→ THE DATA:
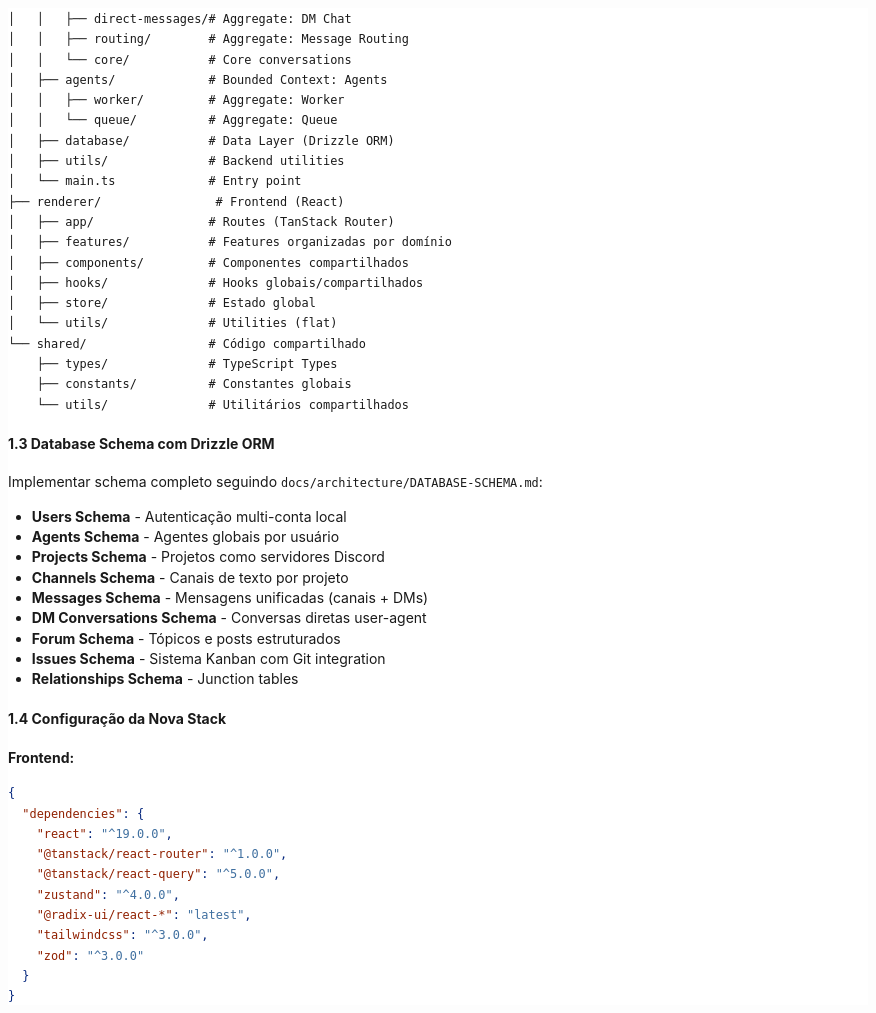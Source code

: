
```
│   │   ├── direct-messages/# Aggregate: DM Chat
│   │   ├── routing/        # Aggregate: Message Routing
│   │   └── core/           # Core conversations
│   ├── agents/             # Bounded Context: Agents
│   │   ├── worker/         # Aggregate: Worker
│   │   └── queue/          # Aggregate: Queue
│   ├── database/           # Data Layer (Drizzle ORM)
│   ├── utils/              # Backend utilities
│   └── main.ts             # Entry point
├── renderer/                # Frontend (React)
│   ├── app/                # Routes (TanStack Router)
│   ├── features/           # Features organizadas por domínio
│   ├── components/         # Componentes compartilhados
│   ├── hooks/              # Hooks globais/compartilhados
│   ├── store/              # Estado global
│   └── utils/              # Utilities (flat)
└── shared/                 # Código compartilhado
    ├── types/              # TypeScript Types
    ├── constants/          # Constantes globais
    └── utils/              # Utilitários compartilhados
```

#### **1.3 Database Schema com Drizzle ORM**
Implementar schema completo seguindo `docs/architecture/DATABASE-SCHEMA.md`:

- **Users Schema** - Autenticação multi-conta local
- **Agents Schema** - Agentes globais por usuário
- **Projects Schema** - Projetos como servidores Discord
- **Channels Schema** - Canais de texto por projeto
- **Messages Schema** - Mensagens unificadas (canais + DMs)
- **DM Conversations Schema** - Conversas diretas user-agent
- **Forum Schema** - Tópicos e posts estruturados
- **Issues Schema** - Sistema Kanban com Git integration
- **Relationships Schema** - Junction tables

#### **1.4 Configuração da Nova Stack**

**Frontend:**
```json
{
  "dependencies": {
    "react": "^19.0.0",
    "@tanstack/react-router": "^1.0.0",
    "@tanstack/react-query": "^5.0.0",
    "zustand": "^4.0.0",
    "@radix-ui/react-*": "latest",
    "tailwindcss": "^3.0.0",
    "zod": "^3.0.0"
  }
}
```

--

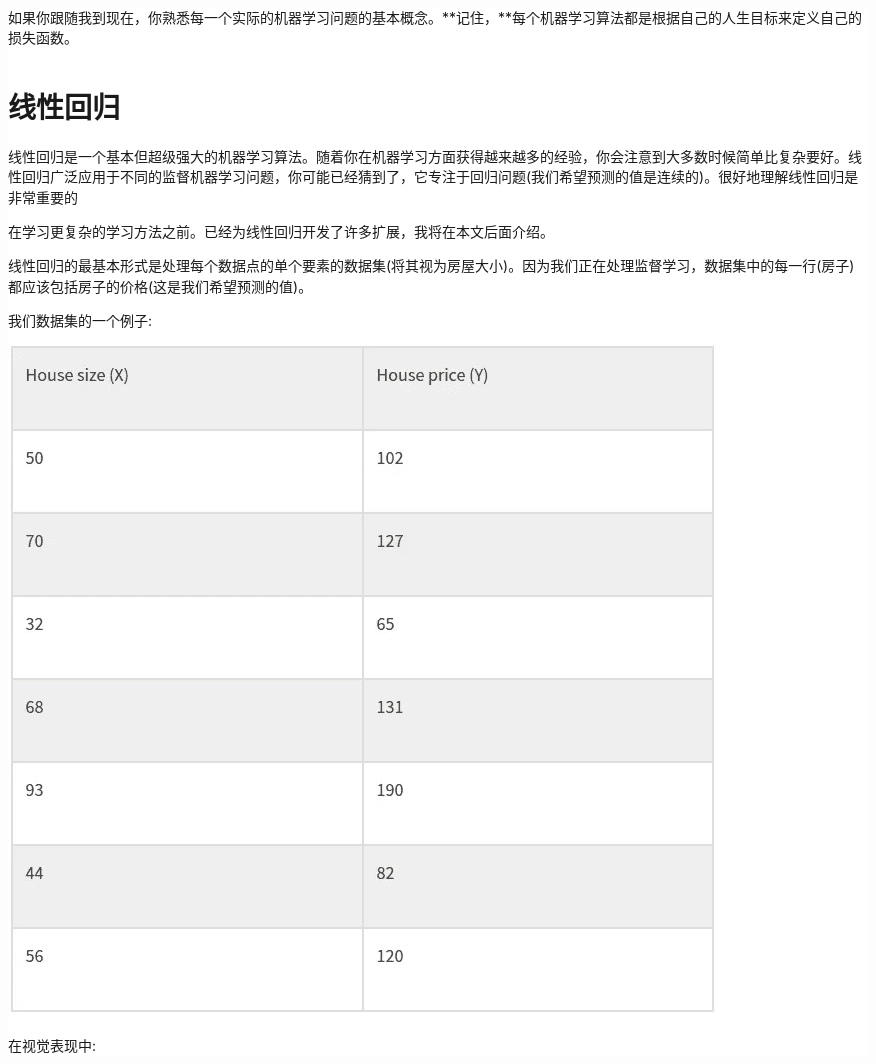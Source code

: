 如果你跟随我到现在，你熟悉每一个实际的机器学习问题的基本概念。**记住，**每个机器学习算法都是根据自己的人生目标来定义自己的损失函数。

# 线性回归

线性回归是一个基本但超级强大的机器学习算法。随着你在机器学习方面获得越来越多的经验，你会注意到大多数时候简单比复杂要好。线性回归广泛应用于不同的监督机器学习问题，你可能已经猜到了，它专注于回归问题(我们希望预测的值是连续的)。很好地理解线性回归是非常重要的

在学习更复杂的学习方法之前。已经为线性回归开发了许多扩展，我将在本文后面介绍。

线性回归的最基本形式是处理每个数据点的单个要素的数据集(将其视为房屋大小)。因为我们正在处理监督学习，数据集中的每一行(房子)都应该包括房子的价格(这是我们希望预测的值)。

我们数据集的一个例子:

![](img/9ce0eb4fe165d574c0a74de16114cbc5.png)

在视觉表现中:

--

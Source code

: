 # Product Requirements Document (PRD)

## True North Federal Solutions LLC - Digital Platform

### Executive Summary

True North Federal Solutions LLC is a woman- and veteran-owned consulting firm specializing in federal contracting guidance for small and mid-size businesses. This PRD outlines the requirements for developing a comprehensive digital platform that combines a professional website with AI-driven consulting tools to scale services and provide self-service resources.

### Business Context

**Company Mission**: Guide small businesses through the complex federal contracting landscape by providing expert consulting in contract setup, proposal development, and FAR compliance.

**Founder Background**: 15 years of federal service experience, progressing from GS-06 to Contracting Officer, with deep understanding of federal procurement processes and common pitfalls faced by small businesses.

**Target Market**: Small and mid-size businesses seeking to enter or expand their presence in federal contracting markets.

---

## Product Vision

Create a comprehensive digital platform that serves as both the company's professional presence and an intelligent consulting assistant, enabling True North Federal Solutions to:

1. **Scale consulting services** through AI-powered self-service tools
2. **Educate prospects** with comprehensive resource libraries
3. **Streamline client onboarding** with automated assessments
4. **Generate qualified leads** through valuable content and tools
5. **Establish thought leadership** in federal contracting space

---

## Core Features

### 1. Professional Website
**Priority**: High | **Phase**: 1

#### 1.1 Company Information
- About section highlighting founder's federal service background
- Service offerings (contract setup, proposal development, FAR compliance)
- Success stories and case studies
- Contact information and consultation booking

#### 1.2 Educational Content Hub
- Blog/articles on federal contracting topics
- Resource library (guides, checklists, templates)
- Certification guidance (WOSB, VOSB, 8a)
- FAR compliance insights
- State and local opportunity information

→ WORK ITEM:
In the listing above, locate the line with "1. **Scale consulting" and the line with "- About section", then extract exactly those lines and every line between them, and nothing more.

→ ANSWER FOR THE TASK:
1. **Scale consulting services** through AI-powered self-service tools
2. **Educate prospects** with comprehensive resource libraries
3. **Streamline client onboarding** with automated assessments
4. **Generate qualified leads** through valuable content and tools
5. **Establish thought leadership** in federal contracting space

---

## Core Features

### 1. Professional Website
**Priority**: High | **Phase**: 1

#### 1.1 Company Information
- About section highlighting founder's federal service background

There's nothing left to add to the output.